John Regan, St. Augustine's chief operating officer and next city manager, said he and Chief Administrative Officer Tim Burchfield plan a trip to Gainesville next week to hammer out a three-party agreement with the city, the university and the National Park Service.

"That will define how we move forward," Regan said.

Ed Poppel, UF's vice president for business affairs, said the university will "bring a wealth of resources, know-how and expertise" to those properties. "All the colleges on campus will engage with St. Augustine. We can provide depth of content to the city to make this a better story."

Superintendent Gordon Wilson of the Castillo de San Marcos and Fort Matanzas national monuments said the historic property issue is intimately tied to completion of a proposed $10 million Visitor Orientation Center in the Spanish Quarter.

That project received $500,000 for the Park Service for planning and pre-design.

"We want to start the building process to make this work for everyone involved," Wilson said. "It's a unique opportunity to show the world what St. Augustine has to offer."

At the moment, he added, there's no construction money.

And another obstacle is clearing the site's title, which is held partly by the city and partly by the state.

The National Park Service is prohibited from building or owning structures on property it doesn't own, so some land swaps may be necessary to get a large enough parcel.

Schematics show a two-story, 17,000-square-foot colonial-style building designed to provide context to St. Augustine's history as well as to display artifacts uncovered during archaeological digs here.

The building will have a 2,500-square-foot footprint.

The new, more congenial relationship between the city and UF is far different from the defiant words and political push by St. Augustine Mayor Joe Boles, who last month asked the Legislature and Cabinet to give the historic properties to the city and not UF.

Boles was in North Carolina on Wednesday and got a report on the meeting by Regan.

"I couldn't be more pleased," Boles said. "The details have to be worked out, obviously. It is also possible that we can figure out a way to be helpful to UF by giving its students a venue (for internships)."

He still believes the city could do much better raising money on its own than waiting for the Legislature.

"That there's no state money is not anything new. We'll embark on our own fundraising plan. The adversarial period appears to be behind us," he said.

Poppel said essentially the same thing that morning.

"We don't need to be fighting among ourselves for control," he said.

Deputy Regional Director Gayle Hazelwood of the National Park Service's Atlanta office chaired the meeting and said she had heard many good ideas.

"Maybe we can get the best of those plans together and attain our goals," Hazelwood said. "We can't do the planning and design for the (Visitor Orientation) center unless we have this dialogue and discussion."
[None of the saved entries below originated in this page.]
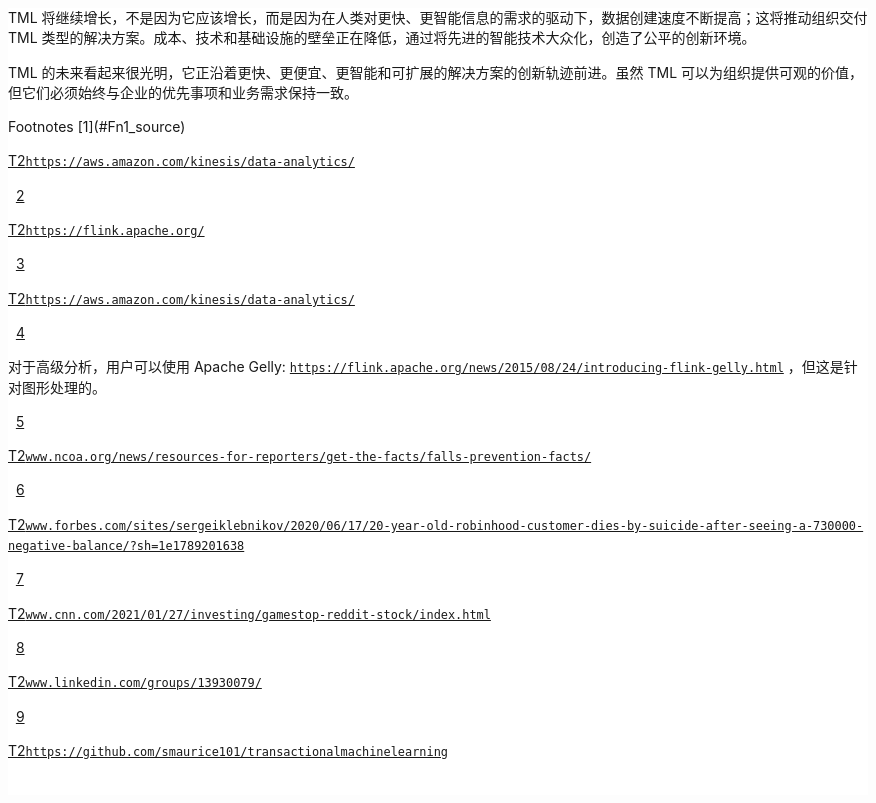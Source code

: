 TML 将继续增长，不是因为它应该增长，而是因为在人类对更快、更智能信息的需求的驱动下，数据创建速度不断提高；这将推动组织交付 TML 类型的解决方案。成本、技术和基础设施的壁垒正在降低，通过将先进的智能技术大众化，创造了公平的创新环境。

TML 的未来看起来很光明，它正沿着更快、更便宜、更智能和可扩展的解决方案的创新轨迹前进。虽然 TML 可以为组织提供可观的价值，但它们必须始终与企业的优先事项和业务需求保持一致。

<aside aria-label="Footnotes" class="FootnoteSection" epub:type="footnotes">Footnotes [1](#Fn1_source)

[T2`https://aws.amazon.com/kinesis/data-analytics/`](https://aws.amazon.com/kinesis/data-analytics/)

  [2](#Fn2_source)

[T2`https://flink.apache.org/`](https://flink.apache.org/)

  [3](#Fn3_source)

[T2`https://aws.amazon.com/kinesis/data-analytics/`](https://aws.amazon.com/kinesis/data-analytics/)

  [4](#Fn4_source)

对于高级分析，用户可以使用 Apache Gelly: [`https://flink.apache.org/news/2015/08/24/introducing-flink-gelly.html`](https://flink.apache.org/news/2015/08/24/introducing-flink-gelly.html) ，但这是针对图形处理的。

  [5](#Fn5_source)

[T2`www.ncoa.org/news/resources-for-reporters/get-the-facts/falls-prevention-facts/`](http://www.ncoa.org/news/resources-for-reporters/get-the-facts/falls-prevention-facts/)

  [6](#Fn6_source)

[T2`www.forbes.com/sites/sergeiklebnikov/2020/06/17/20-year-old-robinhood-customer-dies-by-suicide-after-seeing-a-730000-negative-balance/?sh=1e1789201638`](http://www.forbes.com/sites/sergeiklebnikov/2020/06/17/20-year-old-robinhood-customer-dies-by-suicide-after-seeing-a-730000-negative-balance/%253Fsh%253D1e1789201638)

  [7](#Fn7_source)

[T2`www.cnn.com/2021/01/27/investing/gamestop-reddit-stock/index.html`](http://www.cnn.com/2021/01/27/investing/gamestop-reddit-stock/index.html)

  [8](#Fn8_source)

[T2`www.linkedin.com/groups/13930079/`](http://www.linkedin.com/groups/13930079/)

  [9](#Fn9_source)

[T2`https://github.com/smaurice101/transactionalmachinelearning`](https://github.com/smaurice101/transactionalmachinelearning)

 </aside>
Regan said any tally of St. Augustine residents' core values would show historic preservation at the top of the list.

He said the city's goals include not losing its relationship to UF, stepping up its business plan and achieving measurable goals, and developing a clear vision of what St. Augustine wants to become.

In addition, a city resolution passed in April should not have used the word "sunset" in referring to the 2007 law giving UF control of the properties, he said.

"We want to move forward with UF and NPS. The university could take those buildings from us today. But we don't want to turn over the keys until UF has smiling people ready (to deal with visitors)," he said.

Poppel said UF was indeed invited to St. Augustine.

"This is not at our request. Outreach is what we do, and we do it in a big way," he said. "But this is about what is best for St. Augustine. It's not about UF."